Dados apresentados pelo Ministério do Trabalho e Emprego demonstram que o número de mulheres inseridas no mercado formal de trabalho subiu 11%. Entre 2023 e o relatório atual, a quantidade de trabalhadoras passou de 7,2 milhões para 8 milhões em empresas privadas que possuem, no mínimo, 100 empregados. Esse aumento corresponde a cerca de 800 mil novos postos ocupados por mulheres.
O levantamento revela ainda uma expansão significativa da presença de mulheres negras, considerando pretas e pardas. Para esse grupo, o número de trabalhadoras ocupadas subiu de 3,2 milhões para 4,2 milhões, representando uma elevação de 29% em relação ao período anterior.
Apesar do avanço no número de empregos ocupados por mulheres, os dados apontam que a desigualdade salarial permanece elevada. Na média, as mulheres recebem 21,3% menos que os homens em estabelecimentos privados com pelo menos 100 funcionários. Essa diferença cresceu em relação ao relatório anterior, quando a defasagem era de 20,7%.

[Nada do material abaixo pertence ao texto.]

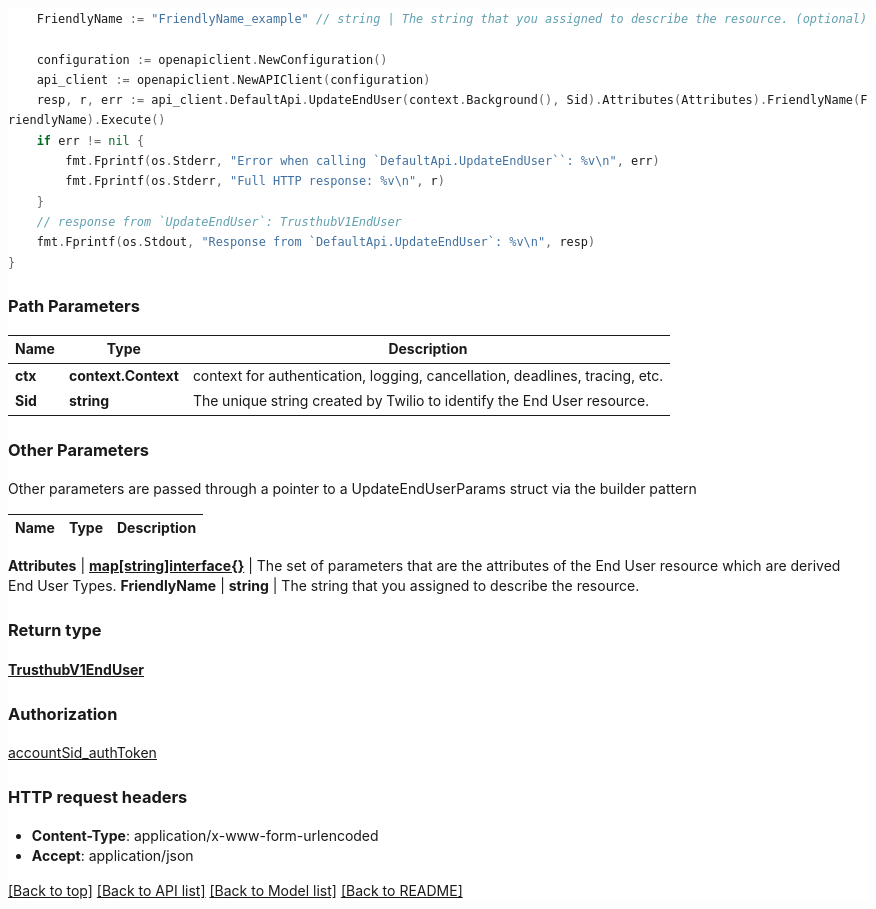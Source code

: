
 ```go
    FriendlyName := "FriendlyName_example" // string | The string that you assigned to describe the resource. (optional)

    configuration := openapiclient.NewConfiguration()
    api_client := openapiclient.NewAPIClient(configuration)
    resp, r, err := api_client.DefaultApi.UpdateEndUser(context.Background(), Sid).Attributes(Attributes).FriendlyName(FriendlyName).Execute()
    if err != nil {
        fmt.Fprintf(os.Stderr, "Error when calling `DefaultApi.UpdateEndUser``: %v\n", err)
        fmt.Fprintf(os.Stderr, "Full HTTP response: %v\n", r)
    }
    // response from `UpdateEndUser`: TrusthubV1EndUser
    fmt.Fprintf(os.Stdout, "Response from `DefaultApi.UpdateEndUser`: %v\n", resp)
}
```

### Path Parameters


Name | Type | Description
------------- | ------------- | -------------
**ctx** | **context.Context** | context for authentication, logging, cancellation, deadlines, tracing, etc.
**Sid** | **string** | The unique string created by Twilio to identify the End User resource.

### Other Parameters

Other parameters are passed through a pointer to a UpdateEndUserParams struct via the builder pattern


Name | Type | Description
------------- | ------------- | -------------

 **Attributes** | [**map[string]interface{}**](map[string]interface{}.md) | The set of parameters that are the attributes of the End User resource which are derived End User Types.
 **FriendlyName** | **string** | The string that you assigned to describe the resource.

### Return type

[**TrusthubV1EndUser**](TrusthubV1EndUser.md)

### Authorization

[accountSid_authToken](../README.md#accountSid_authToken)

### HTTP request headers

- **Content-Type**: application/x-www-form-urlencoded
- **Accept**: application/json

[[Back to top]](#) [[Back to API list]](../README.md#documentation-for-api-endpoints)
[[Back to Model list]](../README.md#documentation-for-models)
[[Back to README]](../README.md)

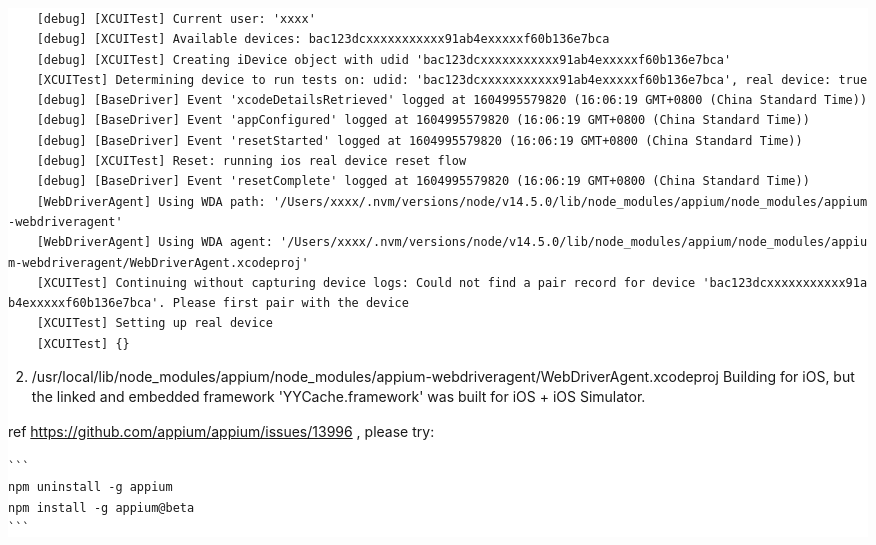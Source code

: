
 ```
    [debug] [XCUITest] Current user: 'xxxx'  
    [debug] [XCUITest] Available devices: bac123dcxxxxxxxxxxx91ab4exxxxxf60b136e7bca  
    [debug] [XCUITest] Creating iDevice object with udid 'bac123dcxxxxxxxxxxx91ab4exxxxxf60b136e7bca'  
    [XCUITest] Determining device to run tests on: udid: 'bac123dcxxxxxxxxxxx91ab4exxxxxf60b136e7bca', real device: true  
    [debug] [BaseDriver] Event 'xcodeDetailsRetrieved' logged at 1604995579820 (16:06:19 GMT+0800 (China Standard Time))  
    [debug] [BaseDriver] Event 'appConfigured' logged at 1604995579820 (16:06:19 GMT+0800 (China Standard Time))  
    [debug] [BaseDriver] Event 'resetStarted' logged at 1604995579820 (16:06:19 GMT+0800 (China Standard Time))  
    [debug] [XCUITest] Reset: running ios real device reset flow  
    [debug] [BaseDriver] Event 'resetComplete' logged at 1604995579820 (16:06:19 GMT+0800 (China Standard Time))
    [WebDriverAgent] Using WDA path: '/Users/xxxx/.nvm/versions/node/v14.5.0/lib/node_modules/appium/node_modules/appium-webdriveragent'  
    [WebDriverAgent] Using WDA agent: '/Users/xxxx/.nvm/versions/node/v14.5.0/lib/node_modules/appium/node_modules/appium-webdriveragent/WebDriverAgent.xcodeproj'  
    [XCUITest] Continuing without capturing device logs: Could not find a pair record for device 'bac123dcxxxxxxxxxxx91ab4exxxxxf60b136e7bca'. Please first pair with the device  
    [XCUITest] Setting up real device  
    [XCUITest] {}  
```

  2. /usr/local/lib/node_modules/appium/node_modules/appium-webdriveragent/WebDriverAgent.xcodeproj Building for iOS, but the linked and embedded framework 'YYCache.framework' was built for iOS + iOS Simulator.
 
ref https://github.com/appium/appium/issues/13996 , please try:

    ```
    npm uninstall -g appium
    npm install -g appium@beta
    ```




[xcuitest driver]: https://github.com/appium/appium-xcuitest-driver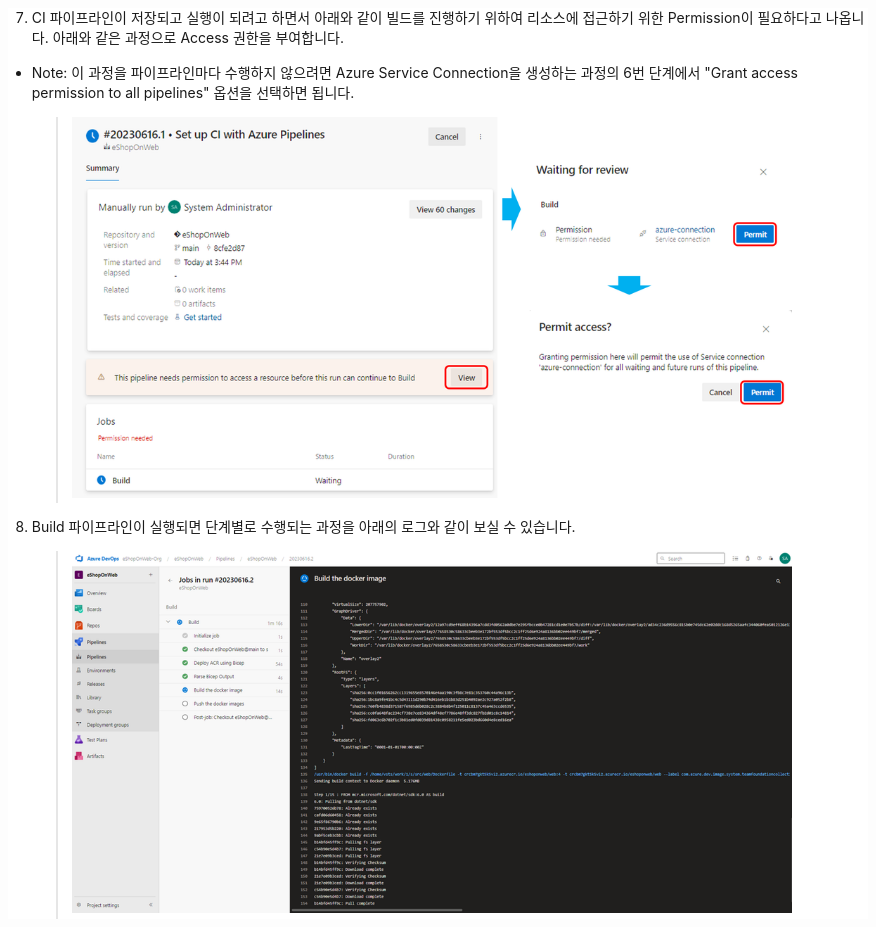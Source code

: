 7. CI 파이프라인이 저장되고 실행이 되려고 하면서 아래와 같이 빌드를 진행하기 위하여 리소스에 접근하기 위한 Permission이 필요하다고 나옵니다. 아래와 같은 과정으로 Access 권한을 부여합니다.

* Note: 이 과정을 파이프라인마다 수행하지 않으려면 Azure Service Connection을 생성하는 과정의 6번 단계에서 "Grant access permission to all pipelines" 옵션을 선택하면 됩니다.

    > <img src="./images/step02-13.png" width="720"/>

8. Build 파이프라인이 실행되면 단계별로 수행되는 과정을 아래의 로그와 같이 보실 수 있습니다.

    > <img src="./images/step02-14.png" width="720"/>
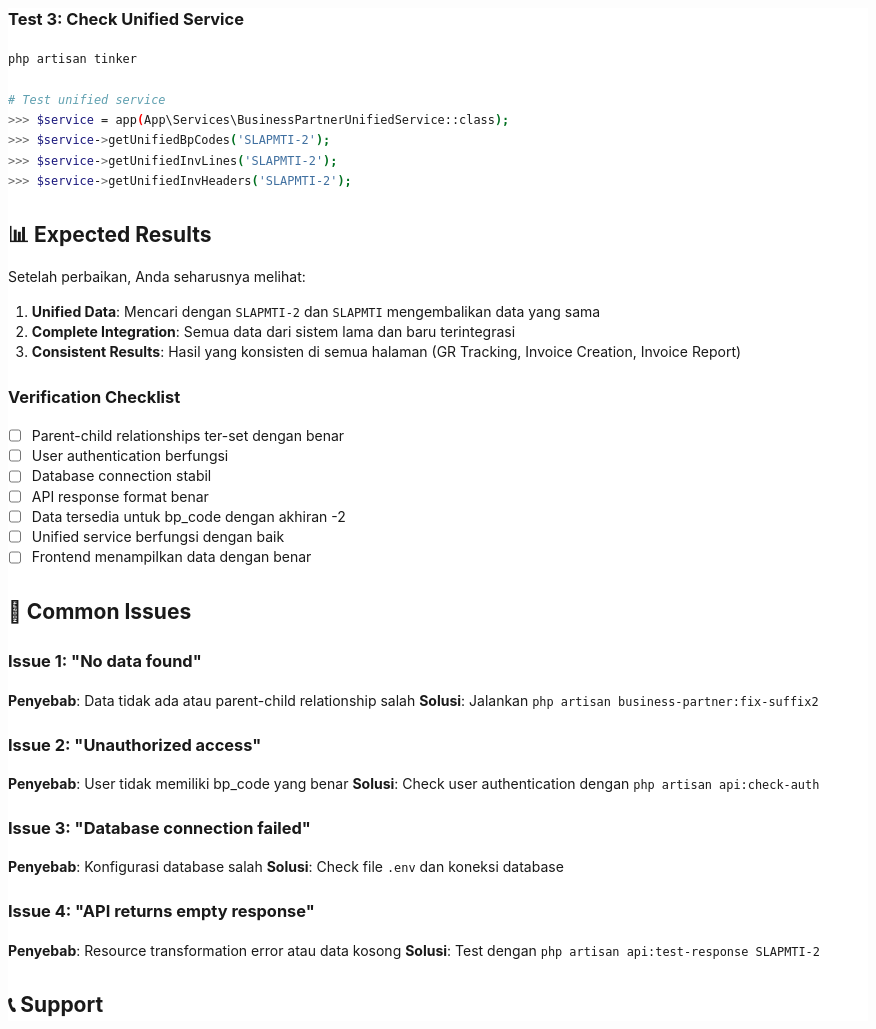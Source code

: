 ### Test 3: Check Unified Service
```bash
php artisan tinker

# Test unified service
>>> $service = app(App\Services\BusinessPartnerUnifiedService::class);
>>> $service->getUnifiedBpCodes('SLAPMTI-2');
>>> $service->getUnifiedInvLines('SLAPMTI-2');
>>> $service->getUnifiedInvHeaders('SLAPMTI-2');
```

## 📊 Expected Results

Setelah perbaikan, Anda seharusnya melihat:

1. **Unified Data**: Mencari dengan `SLAPMTI-2` dan `SLAPMTI` mengembalikan data yang sama
2. **Complete Integration**: Semua data dari sistem lama dan baru terintegrasi
3. **Consistent Results**: Hasil yang konsisten di semua halaman (GR Tracking, Invoice Creation, Invoice Report)

### Verification Checklist
- [ ] Parent-child relationships ter-set dengan benar
- [ ] User authentication berfungsi
- [ ] Database connection stabil
- [ ] API response format benar
- [ ] Data tersedia untuk bp_code dengan akhiran -2
- [ ] Unified service berfungsi dengan baik
- [ ] Frontend menampilkan data dengan benar

## 🚨 Common Issues

### Issue 1: "No data found"
**Penyebab**: Data tidak ada atau parent-child relationship salah
**Solusi**: Jalankan `php artisan business-partner:fix-suffix2`

### Issue 2: "Unauthorized access"
**Penyebab**: User tidak memiliki bp_code yang benar
**Solusi**: Check user authentication dengan `php artisan api:check-auth`

### Issue 3: "Database connection failed"
**Penyebab**: Konfigurasi database salah
**Solusi**: Check file `.env` dan koneksi database

### Issue 4: "API returns empty response"
**Penyebab**: Resource transformation error atau data kosong
**Solusi**: Test dengan `php artisan api:test-response SLAPMTI-2`

## 📞 Support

Ao analisar o salário mediano de contratação, observa-se que a distância entre a remuneração de homens e mulheres também aumentou de 13,7% para 14,3%. O estudo considera essa variação estatisticamente estável.
O relatório utiliza informações extraídas da Relação Anual de Informações Sociais (Rais) e contempla cerca de 53.500 estabelecimentos que possuem 100 funcionários ou mais.
O salário médio nacional, calculado pela soma de todos os salários divididos pelo total de trabalhadores, está em 4.594,89 reais. Já o salário contratual mediano, que corresponde ao valor central na escala entre o menor e o maior salário, atingiu 2.295,36 reais.
A representatividade feminina na massa de rendimentos, que corresponde à soma total dos salários pagos no país, aumentou de 33,7% para 35,2%. No entanto, esse percentual segue inferior à proporção de mulheres ocupadas no mercado de trabalho, que está em 41,4%.
Para que a participação na massa de rendimentos se iguale à presença feminina nos empregos, seria necessário elevar os salários das mulheres em 95,5 bilhões de reais.
De acordo com a Subsecretaria de Estatística e Estudos do Trabalho do Ministério do Trabalho e Emprego, elevar a massa salarial das mulheres em 10,6% teria repercussão no consumo das famílias e contribuiria para a redução das diferenças de rendimento entre homens e mulheres. No entanto, essa medida representaria custos adicionais para as empresas, o que, segundo o órgão, pode gerar resistência à implementação dessas mudanças.
Entre os avanços apontados pelo levantamento, destacam-se políticas internas das empresas, como a ampliação de jornadas flexíveis, concessão de auxílio-creche, implementação de licenças parentais estendidas e adoção de planos estruturados de cargos e salários. O relatório também identifica um crescimento no número de estabelecimentos com níveis menores de desigualdade salarial.
Persistem diferenças entre os estados brasileiros quanto ao grau de desigualdade salarial entre homens e mulheres. As unidades federativas que apresentam menores distâncias são Acre, com 91,9%, Piauí, com 92,1%, Distrito Federal, com 91,2%, Ceará, com 90,5%, Pernambuco, com 89,3%, Alagoas, com 88,8%, e Amapá, com 86,9%.
Por outro lado, Espírito Santo registra a maior disparidade, com 70,7%, seguido do Rio de Janeiro, com 71,2%, e Paraná, com 71,3%.
O relatório é parte do processo de implementação da Lei nº 14.611/2023, que determina a obrigatoriedade de proporcionar transparência salarial em empresas com 100 funcionários ou mais. Essa legislação estabelece mecanismos específicos para ampliar a igualdade de remuneração entre homens e mulheres e adota medidas para combater práticas discriminatórias, além de incentivar a participação feminina no mercado de trabalho formal.